I really regret saying that. We’re actually really not,” he said in relation to being a perpetual M&A target.

“We’ve looked at a lot of M&A for the last five years and the conclusion has always been that the complexity, the cross-currents, the conflicts of interest that came with the opportunities just were not worth it.”

Ardmore has a fleet of 22 owned tankers. Photo: Ardmore Shipping

Asked whether that applied to a possible role as a consolidator too, he brushed that off with a message focused on Ardmore alone: “We are a high-performance company that’s performing very well relative to our peers and we think we’ve got a long way ahead of us.”

Interest remains

That does not mean the company wouldn’t have suitors if the new leadership were to decide on a different course.

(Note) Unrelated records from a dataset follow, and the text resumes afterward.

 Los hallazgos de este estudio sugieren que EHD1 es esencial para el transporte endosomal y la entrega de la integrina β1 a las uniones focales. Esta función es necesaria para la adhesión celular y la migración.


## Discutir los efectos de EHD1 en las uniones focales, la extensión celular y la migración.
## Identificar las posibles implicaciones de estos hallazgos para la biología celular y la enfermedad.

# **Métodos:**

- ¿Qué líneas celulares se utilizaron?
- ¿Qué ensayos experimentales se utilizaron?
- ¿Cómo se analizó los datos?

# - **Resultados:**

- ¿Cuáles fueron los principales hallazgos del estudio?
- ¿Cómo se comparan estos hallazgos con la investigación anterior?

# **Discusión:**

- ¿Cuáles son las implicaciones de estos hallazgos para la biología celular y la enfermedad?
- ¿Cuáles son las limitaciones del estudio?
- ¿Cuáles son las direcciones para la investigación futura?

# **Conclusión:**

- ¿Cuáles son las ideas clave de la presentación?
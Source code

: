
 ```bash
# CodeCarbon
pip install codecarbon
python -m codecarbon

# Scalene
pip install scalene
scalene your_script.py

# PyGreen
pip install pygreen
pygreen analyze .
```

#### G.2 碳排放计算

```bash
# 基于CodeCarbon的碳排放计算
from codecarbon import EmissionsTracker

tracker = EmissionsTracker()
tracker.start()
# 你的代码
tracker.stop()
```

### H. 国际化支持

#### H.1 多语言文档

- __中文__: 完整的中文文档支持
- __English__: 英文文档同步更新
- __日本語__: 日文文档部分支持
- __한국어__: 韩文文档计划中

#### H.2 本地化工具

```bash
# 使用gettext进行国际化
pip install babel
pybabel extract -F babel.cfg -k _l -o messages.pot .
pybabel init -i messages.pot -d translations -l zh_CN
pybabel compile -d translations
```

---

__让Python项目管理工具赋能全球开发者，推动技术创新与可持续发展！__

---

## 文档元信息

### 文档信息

Oslo and New York-listed Hafnia Tankers is one bigger shipowner known to have checked out an Ardmore acquisition in the past few years, tanker market sources told TradeWinds.

It is also thought that Ardmore’s fleet could be a good fit for listed owners Torm of Denmark and International Seaways of the US, which has been working to get younger within its ageing fleet of MRs.

Hafnia boasts an owned fleet of nearly 120 tankers and a market capitalisation of just over $4bn.

Torm has an owned fleet of about 90 tankers and a market cap near $3.6bn.

International Seaways owns a diversified fleet of 81 tankers, including 37 MRs. Its market cap is nearly $3bn.

The initial shareholder reaction to Gurnee’s departure was not positive on Monday: Ardmore shares slid more than 5% to $20.36 on the New York Stock Exchange.

Peer companies also fell in Monday trading, but only about half as much in percentage terms.